抬脚继续往前走,走至门口的时候,她鬼使神差地回头望了一眼,却看到男人躺倒在床上,一手捂着胸口,而胸口处有一团红慢慢地渗了出来,染在那纯白色的病号服上,极是触目惊心。
他挣扎着想要起身,似是不想看着她走,身体却很无力,眉心狠狠皱着,俊脸上布满了痛苦的神色。
他越动,那血丝渗得越快,一点点地蔓延扩大。
宁夏的手不由地捂住了唇,黑色的瞳孔骤然收缩,呆滞了两秒,才猛地回过神,大步冲了过来,将薄司言摁回床上,“你别乱动了,好多血……。”
薄司言仿佛没有听见般,因失血过多而灰暗的眸子,定定地凝视着她,一字一字艰难地说着,“那你不走了吗?”
“现在是说这个的时候吗?”
宁夏气得吼了他一声,嗓音都哑了,“你真的受伤了,为什么不说?我还那么用力的推了你……。
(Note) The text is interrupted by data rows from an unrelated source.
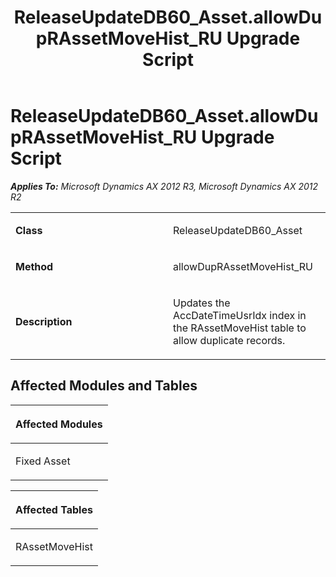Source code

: ﻿---
title: ReleaseUpdateDB60_Asset.allowDupRAssetMoveHist_RU Upgrade Script
TOCTitle: ReleaseUpdateDB60_Asset.allowDupRAssetMoveHist_RU Upgrade Script
ms:assetid: c19547e0-4561-7368-8c2b-0663a3da5480
ms:mtpsurl: https://msdn.microsoft.com/en-us/library/JJ686807(v=AX.60)
ms:contentKeyID: 49711004
ms.date: 05/18/2015
mtps_version: v=AX.60
---

# ReleaseUpdateDB60\_Asset.allowDupRAssetMoveHist\_RU Upgrade Script 


_**Applies To:** Microsoft Dynamics AX 2012 R3, Microsoft Dynamics AX 2012 R2_

<table>
<colgroup>
<col style="width: 50%" />
<col style="width: 50%" />
</colgroup>
<tbody>
<tr class="odd">
<td><p><strong>Class</strong></p></td>
<td><p>ReleaseUpdateDB60_Asset</p></td>
</tr>
<tr class="even">
<td><p><strong>Method</strong></p></td>
<td><p>allowDupRAssetMoveHist_RU</p></td>
</tr>
<tr class="odd">
<td><p><strong>Description</strong></p></td>
<td><p>Updates the AccDateTimeUsrIdx index in the RAssetMoveHist table to allow duplicate records.</p></td>
</tr>
</tbody>
</table>


## Affected Modules and Tables

<table>
<colgroup>
<col style="width: 100%" />
</colgroup>
<thead>
<tr class="header">
<th><p>Affected Modules</p></th>
</tr>
</thead>
<tbody>
<tr class="odd">
<td><p>Fixed Asset</p></td>
</tr>
</tbody>
</table>


<table>
<colgroup>
<col style="width: 100%" />
</colgroup>
<thead>
<tr class="header">
<th><p>Affected Tables</p></th>
</tr>
</thead>
<tbody>
<tr class="odd">
<td><p>RAssetMoveHist</p></td>
</tr>
</tbody>
</table>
”
她自责不已,“是不是很疼啊?我……我去给你叫医生。”
她想要走,却又被薄司言抓住,只见他低低地笑出了声,“宁夏,你还敢说你不在乎我,果然你们女人……都和何副官说的那样,喜欢口是心非。”
“说不要的时候,就是要,说不是的时候,就是是!”
“……。”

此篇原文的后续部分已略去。